New York Times 1992 Book Review of The Men Who Pulled the Triggers   ◆

The phrase “Ordinary Americans” in the aforelinked piece struck me as familiar, in the context of the Holocaust.

A brief search suggested why: a book titled Ordinary Men: Reserve Police Battalion 101 and the Final Solution in Poland.

Walter Reich wrote in a 1992 New York Times Book Review:

We know a lot about how the Germans carried out the Holocaust. We know much less about how they felt and what they thought as they did it, how they were affected by what they did, and what made it possible for them to do it. In fact, we know remarkably little about the ordinary Germans who made the Holocaust happen — not the desk murderers in Berlin, not the Eichmanns and Heydrichs, and not Hitler and Himmler, but the tens of thousands of conscripted soldiers and policemen from all walks of life, many of them middle-aged, who rounded up millions of Jews and methodically shot them, one by one, in forests, ravines and ditches, or stuffed them, one by one, into cattle cars and guarded those cars on their way to the gas chambers.

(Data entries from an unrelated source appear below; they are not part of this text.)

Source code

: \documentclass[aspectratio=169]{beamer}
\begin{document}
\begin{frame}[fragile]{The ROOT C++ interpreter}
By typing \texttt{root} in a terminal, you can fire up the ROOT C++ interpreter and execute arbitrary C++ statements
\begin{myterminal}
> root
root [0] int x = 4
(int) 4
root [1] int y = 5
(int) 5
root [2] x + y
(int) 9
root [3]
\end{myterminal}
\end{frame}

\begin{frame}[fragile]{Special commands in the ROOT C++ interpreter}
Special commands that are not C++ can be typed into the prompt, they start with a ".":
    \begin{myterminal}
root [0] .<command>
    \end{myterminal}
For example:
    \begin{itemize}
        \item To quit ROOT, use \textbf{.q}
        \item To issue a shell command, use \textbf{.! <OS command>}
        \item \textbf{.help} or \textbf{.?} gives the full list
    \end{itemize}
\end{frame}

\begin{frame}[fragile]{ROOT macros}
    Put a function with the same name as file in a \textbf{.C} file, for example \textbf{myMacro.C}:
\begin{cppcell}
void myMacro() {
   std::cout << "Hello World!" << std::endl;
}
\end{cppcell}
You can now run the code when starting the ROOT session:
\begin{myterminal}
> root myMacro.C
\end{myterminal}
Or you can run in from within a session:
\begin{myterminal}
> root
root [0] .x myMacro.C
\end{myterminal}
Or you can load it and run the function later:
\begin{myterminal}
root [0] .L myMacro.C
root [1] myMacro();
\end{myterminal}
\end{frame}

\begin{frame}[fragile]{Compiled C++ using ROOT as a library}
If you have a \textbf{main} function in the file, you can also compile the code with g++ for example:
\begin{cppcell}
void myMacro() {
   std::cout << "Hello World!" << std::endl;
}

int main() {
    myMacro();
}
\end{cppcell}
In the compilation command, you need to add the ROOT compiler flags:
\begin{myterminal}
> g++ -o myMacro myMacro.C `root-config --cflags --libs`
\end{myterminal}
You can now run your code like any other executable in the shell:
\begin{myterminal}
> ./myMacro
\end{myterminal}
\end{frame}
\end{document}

We’re no where near rounding up millions of anyone and killing them, but this is incremental. Again, from the review:

The Jews were presented not only as evil and dangerous but also, in some way, as responsible for the bombing deaths of German women and children. Another factor was the process of dehumanization: abetted by Nazi racial theories that were embraced by policemen who preferred not to see themselves as killers, Jews were seen as less than people, as creatures who could be killed without the qualms that would be provoked in them were they to kill fellow Germans or even Slavs.

Evil and dangerous. Responsible for deaths. Dehumanization. Less than.

Sound familiar?

From the review, one more time:

CLEARLY, ordinary human beings are capable of following orders of the most terrible kinds. What stands between civilization and genocide is the respect for the rights and lives of all human beings that societies must struggle to protect. Nazi Germany provided the context, ideological as well as psychological, that allowed the policemen’s actions to happen. Only political systems that recognize the worst possibilities in human nature, but that fashion societies that reward the best, can guard the lives and dignity of all their citizens.

Ordinary Americans, whether in positions of authority or not, must recognize their role in how other human beings are treated.

Handcuffing a five-year-old child or a 65-year-old woman, or denying people food and bathrooms, does not protect this country. It only dehumanizes us all.